● STORED DATA
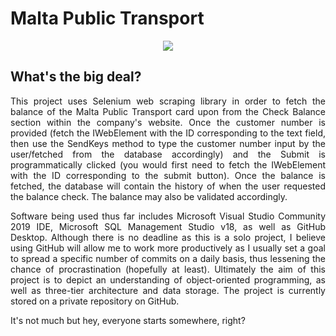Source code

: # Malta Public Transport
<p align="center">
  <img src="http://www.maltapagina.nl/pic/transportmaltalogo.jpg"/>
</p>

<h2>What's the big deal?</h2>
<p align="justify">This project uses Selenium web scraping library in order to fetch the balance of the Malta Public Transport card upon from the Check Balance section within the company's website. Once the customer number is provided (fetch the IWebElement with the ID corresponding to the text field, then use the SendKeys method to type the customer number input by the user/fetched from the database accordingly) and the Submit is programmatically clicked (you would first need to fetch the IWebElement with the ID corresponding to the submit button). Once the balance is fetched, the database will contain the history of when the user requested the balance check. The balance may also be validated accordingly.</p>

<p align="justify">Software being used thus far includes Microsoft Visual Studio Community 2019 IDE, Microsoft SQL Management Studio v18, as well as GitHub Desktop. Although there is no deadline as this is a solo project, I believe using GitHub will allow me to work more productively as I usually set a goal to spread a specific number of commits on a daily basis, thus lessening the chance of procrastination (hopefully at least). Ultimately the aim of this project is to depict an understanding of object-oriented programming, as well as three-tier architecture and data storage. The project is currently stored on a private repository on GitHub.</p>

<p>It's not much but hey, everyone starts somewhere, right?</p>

---

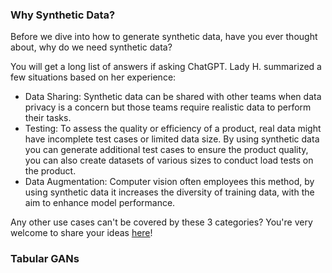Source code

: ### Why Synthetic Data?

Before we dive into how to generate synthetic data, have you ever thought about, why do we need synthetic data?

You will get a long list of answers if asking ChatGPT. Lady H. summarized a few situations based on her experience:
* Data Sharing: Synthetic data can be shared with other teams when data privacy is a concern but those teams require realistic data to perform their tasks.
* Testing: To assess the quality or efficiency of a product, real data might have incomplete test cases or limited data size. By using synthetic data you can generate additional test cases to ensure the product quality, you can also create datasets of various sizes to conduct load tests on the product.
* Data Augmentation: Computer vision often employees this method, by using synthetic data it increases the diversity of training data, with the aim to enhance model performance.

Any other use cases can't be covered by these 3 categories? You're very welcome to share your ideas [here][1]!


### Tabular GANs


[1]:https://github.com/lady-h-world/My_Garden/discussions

● WHAT IS NEEDED
Only one stretch of the records above is wanted: the lines between the one holding "enhance model performance." and the one holding "### Tabular GANs", inclusive, reproduced exactly.

● RESULT BELOW
* Data Augmentation: Computer vision often employees this method, by using synthetic data it increases the diversity of training data, with the aim to enhance model performance.

Any other use cases can't be covered by these 3 categories? You're very welcome to share your ideas [here][1]!


### Tabular GANs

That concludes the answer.